Caminhões e ônibus: grupo Volvo encara os tempos de hoje no Brasil

17 17Etc/GMT+3 fevereiro 17Etc/GMT+3 2016 por fernandosiqueira

 

Caminhões e ônibus: Grupo Volvo encara os tempos de hoje no Brasil

Com mercado no Brasil em queda acentuada, Grupo Volvo se adapta à realidade atual e planeja o futuro

por Luiz Humberto Monteiro Pereira

Auto Press

Se os tempos não andam nada bons para o mercado de caminhões e ônibus no Brasil, buscar aspectos positivos pode ser recomendável – até porque gerar apenas notícias trágicas não estimula os compradores. No caso do Grupo Volvo, que acaba de divulgar seus resultados de 2015, a drástica redução nas vendas – 50% nos ônibus e quase 60% nos caminhões – refletiu percentuais bastante semelhantes aos que atingiram o mercado nacional de transporte coletivo e o segmento de pesados e semipesados de transporte de carga, que são onde a Volvo atua. Ou seja, embora as vendas da marca tenham caído expressivamente no país, a Volvo comemora o fato de não ter perdido participação no mercado nacional.
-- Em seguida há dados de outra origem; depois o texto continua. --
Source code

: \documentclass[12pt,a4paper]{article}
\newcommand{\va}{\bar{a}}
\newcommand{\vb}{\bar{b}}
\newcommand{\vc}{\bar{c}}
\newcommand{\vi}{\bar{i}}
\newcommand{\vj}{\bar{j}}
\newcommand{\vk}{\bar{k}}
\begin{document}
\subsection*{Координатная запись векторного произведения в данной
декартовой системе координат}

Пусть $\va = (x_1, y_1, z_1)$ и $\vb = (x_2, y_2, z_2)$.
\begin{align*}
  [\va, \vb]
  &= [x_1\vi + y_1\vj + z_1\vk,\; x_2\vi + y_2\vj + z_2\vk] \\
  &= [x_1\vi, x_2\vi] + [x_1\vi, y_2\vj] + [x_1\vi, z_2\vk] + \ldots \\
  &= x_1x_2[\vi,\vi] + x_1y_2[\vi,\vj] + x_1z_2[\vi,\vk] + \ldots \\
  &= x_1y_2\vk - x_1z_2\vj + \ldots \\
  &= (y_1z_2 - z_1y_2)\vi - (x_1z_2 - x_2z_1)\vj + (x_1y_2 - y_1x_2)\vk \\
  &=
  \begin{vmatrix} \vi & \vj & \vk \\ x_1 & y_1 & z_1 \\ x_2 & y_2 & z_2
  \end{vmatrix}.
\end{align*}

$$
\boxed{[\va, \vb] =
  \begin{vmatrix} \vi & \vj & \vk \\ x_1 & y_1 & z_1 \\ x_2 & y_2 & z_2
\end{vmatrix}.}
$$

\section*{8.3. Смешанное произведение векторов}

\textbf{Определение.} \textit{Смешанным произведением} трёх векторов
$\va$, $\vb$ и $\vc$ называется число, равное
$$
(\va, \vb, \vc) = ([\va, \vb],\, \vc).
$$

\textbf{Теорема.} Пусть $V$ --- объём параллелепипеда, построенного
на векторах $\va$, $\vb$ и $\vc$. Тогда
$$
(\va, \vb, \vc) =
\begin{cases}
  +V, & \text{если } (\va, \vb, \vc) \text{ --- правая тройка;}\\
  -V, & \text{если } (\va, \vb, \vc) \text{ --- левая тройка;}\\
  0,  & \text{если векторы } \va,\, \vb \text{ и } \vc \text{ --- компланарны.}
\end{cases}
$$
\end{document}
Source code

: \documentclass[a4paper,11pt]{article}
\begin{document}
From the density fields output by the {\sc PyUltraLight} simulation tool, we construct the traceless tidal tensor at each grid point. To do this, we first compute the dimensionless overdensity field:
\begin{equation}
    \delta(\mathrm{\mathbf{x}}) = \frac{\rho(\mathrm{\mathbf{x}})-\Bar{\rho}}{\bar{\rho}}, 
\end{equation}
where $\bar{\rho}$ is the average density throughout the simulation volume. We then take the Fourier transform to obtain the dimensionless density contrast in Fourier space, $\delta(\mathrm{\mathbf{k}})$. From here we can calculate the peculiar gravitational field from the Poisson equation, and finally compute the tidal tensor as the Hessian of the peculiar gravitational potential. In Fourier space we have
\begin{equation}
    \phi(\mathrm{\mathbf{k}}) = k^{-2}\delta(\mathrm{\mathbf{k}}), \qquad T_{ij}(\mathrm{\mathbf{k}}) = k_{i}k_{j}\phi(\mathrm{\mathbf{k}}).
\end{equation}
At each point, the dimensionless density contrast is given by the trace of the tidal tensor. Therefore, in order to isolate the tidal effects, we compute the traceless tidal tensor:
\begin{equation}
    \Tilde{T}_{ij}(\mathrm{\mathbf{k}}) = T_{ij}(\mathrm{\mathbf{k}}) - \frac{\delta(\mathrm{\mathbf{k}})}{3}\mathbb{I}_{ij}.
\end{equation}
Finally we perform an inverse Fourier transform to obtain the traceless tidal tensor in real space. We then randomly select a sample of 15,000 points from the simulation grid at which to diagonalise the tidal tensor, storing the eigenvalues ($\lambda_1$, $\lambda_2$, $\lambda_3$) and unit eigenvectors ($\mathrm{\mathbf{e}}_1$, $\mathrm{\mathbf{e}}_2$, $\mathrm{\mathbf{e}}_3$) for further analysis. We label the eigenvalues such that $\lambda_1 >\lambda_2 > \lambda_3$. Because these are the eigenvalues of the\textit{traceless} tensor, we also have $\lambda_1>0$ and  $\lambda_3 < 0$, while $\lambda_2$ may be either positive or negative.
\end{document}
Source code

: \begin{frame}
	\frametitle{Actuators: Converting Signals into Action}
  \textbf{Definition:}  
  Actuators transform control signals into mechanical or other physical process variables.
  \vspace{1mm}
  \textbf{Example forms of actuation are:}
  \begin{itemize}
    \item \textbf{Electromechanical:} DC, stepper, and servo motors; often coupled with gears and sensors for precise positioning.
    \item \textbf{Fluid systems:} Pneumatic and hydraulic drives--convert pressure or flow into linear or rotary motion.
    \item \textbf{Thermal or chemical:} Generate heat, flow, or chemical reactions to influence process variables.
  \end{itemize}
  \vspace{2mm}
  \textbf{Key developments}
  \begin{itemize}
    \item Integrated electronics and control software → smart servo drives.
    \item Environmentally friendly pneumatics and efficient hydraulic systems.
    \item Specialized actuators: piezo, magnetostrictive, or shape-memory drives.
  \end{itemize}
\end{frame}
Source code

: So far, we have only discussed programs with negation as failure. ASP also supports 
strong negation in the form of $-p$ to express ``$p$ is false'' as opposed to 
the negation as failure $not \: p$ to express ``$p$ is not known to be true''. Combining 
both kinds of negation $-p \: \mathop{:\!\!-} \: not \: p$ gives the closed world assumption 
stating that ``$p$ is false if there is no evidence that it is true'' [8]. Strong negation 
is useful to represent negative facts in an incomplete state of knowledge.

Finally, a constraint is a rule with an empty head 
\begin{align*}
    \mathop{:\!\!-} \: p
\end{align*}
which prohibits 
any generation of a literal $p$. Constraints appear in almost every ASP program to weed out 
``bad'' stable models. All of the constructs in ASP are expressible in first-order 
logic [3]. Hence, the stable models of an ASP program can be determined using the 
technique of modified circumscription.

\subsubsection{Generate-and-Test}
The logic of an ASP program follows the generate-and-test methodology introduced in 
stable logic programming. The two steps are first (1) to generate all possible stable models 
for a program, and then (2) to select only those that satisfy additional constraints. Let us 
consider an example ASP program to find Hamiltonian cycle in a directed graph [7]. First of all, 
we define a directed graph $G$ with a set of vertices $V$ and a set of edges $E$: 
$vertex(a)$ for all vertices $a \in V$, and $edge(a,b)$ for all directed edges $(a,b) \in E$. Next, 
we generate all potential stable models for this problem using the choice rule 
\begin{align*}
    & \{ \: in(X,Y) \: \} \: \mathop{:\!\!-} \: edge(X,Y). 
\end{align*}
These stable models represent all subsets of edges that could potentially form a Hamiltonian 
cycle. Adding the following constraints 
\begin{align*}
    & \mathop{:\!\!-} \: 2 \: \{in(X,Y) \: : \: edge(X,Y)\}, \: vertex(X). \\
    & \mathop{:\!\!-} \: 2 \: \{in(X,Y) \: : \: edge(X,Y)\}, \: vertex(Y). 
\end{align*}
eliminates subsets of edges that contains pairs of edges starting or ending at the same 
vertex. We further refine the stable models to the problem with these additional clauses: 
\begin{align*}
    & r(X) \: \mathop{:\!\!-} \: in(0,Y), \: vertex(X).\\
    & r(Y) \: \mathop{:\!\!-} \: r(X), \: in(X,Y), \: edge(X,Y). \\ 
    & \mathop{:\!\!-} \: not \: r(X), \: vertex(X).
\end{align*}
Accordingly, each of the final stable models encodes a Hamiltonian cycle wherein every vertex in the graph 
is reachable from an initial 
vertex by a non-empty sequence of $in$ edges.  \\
Para a marca, a manutenção das participações nas vendas locais indicam que as iniciativas adotadas nos últimos anos, nos tempos de um mercado brasileiro bem mais próspero, deram resultado. “2015 foi um ano difícil e 2016 será ainda mais desafiador”, avalia Carlos Morassutti, presidente interino do Grupo Volvo América Latina.

Nos caminhões pesados, a Volvo permanece líder de vendas e obteve no ano passado 29,6% de “market share”, exatamente o mesmo percentual verificado em 2014. O destaque é o FH, que tem mantido boas vendas para transportadores ligados ao agronegócio. Já nos semipesados, a linha VM conquistou 12,3% de “share” no ano passado, resultado bastante próximo aos 12,6% conseguidos em 2014. “Embora nossos produtos sejam mais caros que os concorrentes, mantivemos a participação no mercado devido à alta qualidade de nossos produtos, que proporcionam melhor rentabilidade aos frotistas”, acredita Bernardo Fedalto, diretor de caminhões Volvo no Brasil.

Na área de ônibus, o avanço de 3,1 pontos percentuais no mercado de urbanos permitiu à marca reconquistar a segunda posição no mercado de ônibus pesados, atingindo 18,5% de participação. Em março, a Volvo lançará um novo modelo de chassi, completando a sua oferta de veículos para o transporte rodoviário de passageiros. As exportações de chassis também foram importantes em 2015, representando 51% do total de ônibus comercializados pela Volvo no ano. “Mesmo em um cenário negativo e de muitas adversidades, atingimos resultados bastante positivos”, pondera Luis Carlos Pimenta, presidente da Volvo Bus Latin America.

Pelo menos no restante da América Latina, também abastecido pela fábrica de Curitiba, o Grupo Volvo registrou um bom ano, com negócios ascendentes em mercados como o Peru e a Colômbia. Para o Peru, um dos principais mercados, as exportações de ônibus cresceram 11%. “Vamos continuar investindo em novos produtos e soluções que contribuam com os negócios dos nossos clientes”, complementa Carlos Morassutti.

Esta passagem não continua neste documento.